- [Task goal] Using the records below, give again exactly the lines from the line that contains "Mellin transform is" through the line that contains "Indeed on either", both ends included, and only those.

- [Records to use]
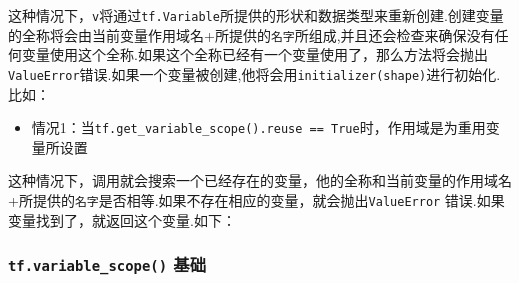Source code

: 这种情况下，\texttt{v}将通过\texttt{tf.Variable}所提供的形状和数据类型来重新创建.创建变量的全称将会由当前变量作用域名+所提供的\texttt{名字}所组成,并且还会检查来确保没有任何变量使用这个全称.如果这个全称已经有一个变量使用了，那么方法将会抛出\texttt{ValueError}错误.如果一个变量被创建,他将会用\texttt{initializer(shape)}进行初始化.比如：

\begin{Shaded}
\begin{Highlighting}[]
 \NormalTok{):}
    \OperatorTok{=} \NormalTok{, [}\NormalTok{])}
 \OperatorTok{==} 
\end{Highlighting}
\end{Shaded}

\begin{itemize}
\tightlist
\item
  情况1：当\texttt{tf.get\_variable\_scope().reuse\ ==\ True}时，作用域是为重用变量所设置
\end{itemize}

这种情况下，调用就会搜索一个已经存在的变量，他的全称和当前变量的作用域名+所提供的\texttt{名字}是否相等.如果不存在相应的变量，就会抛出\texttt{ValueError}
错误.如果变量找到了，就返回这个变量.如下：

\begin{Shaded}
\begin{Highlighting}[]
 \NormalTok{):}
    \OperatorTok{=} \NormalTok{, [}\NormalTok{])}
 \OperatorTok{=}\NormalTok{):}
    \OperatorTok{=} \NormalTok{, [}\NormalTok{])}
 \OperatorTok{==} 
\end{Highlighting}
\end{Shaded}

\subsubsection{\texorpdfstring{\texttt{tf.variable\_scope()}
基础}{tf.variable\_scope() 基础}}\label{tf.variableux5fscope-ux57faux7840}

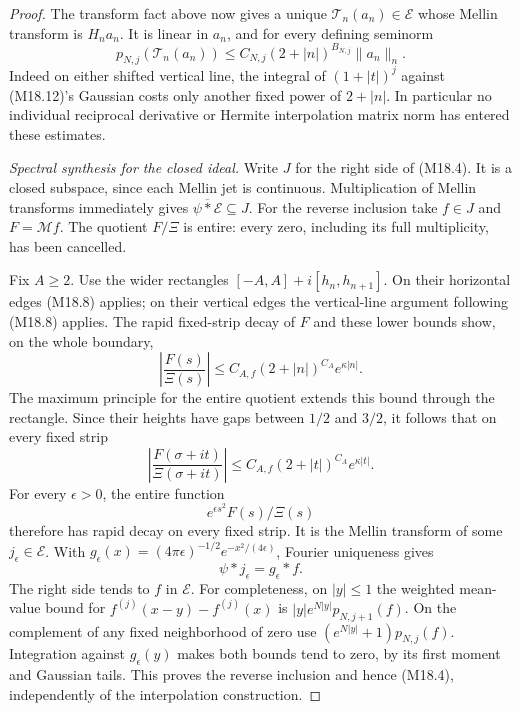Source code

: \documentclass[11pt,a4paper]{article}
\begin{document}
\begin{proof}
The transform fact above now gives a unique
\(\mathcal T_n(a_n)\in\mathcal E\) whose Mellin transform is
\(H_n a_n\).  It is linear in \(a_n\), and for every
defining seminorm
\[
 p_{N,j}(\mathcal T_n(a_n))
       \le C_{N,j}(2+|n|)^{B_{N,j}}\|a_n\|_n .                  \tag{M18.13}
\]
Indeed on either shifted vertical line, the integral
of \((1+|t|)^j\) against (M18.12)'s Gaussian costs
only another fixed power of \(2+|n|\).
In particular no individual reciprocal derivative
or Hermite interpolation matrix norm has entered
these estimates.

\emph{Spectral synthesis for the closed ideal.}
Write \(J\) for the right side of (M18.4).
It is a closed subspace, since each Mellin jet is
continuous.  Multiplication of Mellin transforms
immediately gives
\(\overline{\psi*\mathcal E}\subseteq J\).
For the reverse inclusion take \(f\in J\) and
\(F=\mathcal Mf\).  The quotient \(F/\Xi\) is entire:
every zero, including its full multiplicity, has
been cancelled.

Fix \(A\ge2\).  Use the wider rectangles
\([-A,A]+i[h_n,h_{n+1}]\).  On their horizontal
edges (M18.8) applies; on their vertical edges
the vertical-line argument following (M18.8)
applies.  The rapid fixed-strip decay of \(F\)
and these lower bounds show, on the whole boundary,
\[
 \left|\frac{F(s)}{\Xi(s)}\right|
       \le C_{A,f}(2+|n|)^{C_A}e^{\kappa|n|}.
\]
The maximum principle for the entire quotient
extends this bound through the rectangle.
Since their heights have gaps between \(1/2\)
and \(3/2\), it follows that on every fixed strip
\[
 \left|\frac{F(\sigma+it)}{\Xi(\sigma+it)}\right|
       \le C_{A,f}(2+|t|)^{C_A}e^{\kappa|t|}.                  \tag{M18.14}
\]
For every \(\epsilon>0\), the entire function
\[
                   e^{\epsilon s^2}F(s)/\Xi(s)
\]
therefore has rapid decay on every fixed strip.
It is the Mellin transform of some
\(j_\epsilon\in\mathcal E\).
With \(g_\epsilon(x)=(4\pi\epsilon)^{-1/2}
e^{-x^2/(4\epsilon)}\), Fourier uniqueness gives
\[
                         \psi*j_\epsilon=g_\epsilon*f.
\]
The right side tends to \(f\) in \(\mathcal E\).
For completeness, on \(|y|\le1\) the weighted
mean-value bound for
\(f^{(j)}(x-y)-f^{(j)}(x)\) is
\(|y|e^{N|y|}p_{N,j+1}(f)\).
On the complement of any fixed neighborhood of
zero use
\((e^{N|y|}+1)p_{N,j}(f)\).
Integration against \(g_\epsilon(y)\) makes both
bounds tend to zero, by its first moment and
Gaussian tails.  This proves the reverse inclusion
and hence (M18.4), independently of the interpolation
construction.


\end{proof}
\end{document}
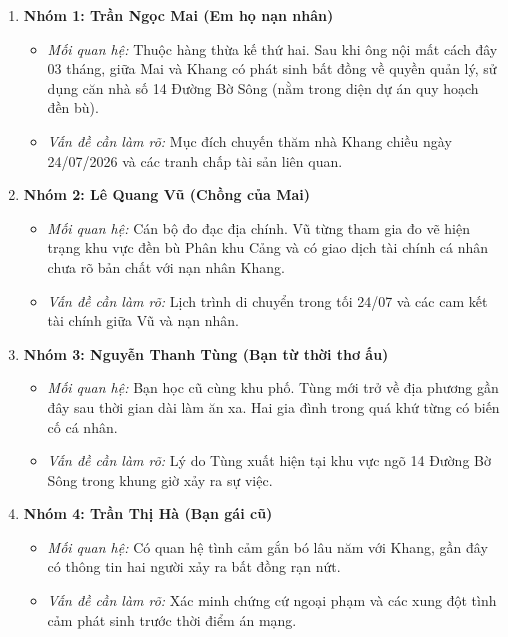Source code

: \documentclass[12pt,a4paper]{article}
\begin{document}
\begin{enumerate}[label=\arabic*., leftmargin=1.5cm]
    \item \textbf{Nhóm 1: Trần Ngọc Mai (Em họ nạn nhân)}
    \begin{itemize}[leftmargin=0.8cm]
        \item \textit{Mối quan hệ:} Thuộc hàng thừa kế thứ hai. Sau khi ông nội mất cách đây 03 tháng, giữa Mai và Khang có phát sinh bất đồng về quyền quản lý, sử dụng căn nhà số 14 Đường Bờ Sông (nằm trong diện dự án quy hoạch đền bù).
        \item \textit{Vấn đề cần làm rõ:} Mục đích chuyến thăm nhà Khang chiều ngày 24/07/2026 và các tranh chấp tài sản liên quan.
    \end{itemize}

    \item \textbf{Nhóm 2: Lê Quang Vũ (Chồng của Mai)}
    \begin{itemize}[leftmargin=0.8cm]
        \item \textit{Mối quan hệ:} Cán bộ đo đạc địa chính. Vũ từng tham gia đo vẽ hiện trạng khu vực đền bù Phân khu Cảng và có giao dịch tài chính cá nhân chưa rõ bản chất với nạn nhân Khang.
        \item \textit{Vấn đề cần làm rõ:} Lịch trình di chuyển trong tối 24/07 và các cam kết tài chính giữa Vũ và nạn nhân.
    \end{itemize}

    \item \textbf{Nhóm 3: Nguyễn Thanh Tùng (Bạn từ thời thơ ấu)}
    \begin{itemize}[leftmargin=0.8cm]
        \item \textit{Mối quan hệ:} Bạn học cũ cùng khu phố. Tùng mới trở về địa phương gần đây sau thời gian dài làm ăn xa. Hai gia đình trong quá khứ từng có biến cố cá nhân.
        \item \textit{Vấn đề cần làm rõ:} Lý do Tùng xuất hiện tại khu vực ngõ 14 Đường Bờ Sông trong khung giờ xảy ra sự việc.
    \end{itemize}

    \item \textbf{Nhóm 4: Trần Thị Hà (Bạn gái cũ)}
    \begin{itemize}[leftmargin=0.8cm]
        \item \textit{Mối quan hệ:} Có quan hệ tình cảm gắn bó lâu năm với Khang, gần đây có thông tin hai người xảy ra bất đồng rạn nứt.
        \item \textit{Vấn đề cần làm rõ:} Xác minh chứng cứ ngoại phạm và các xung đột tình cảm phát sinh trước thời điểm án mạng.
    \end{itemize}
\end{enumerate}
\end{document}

- [Problem solution]
\(\mathcal T_n(a_n)\in\mathcal E\) whose Mellin transform is
\(H_n a_n\).  It is linear in \(a_n\), and for every
defining seminorm
\[
 p_{N,j}(\mathcal T_n(a_n))
       \le C_{N,j}(2+|n|)^{B_{N,j}}\|a_n\|_n .                  \tag{M18.13}
\]
Indeed on either shifted vertical line, the integral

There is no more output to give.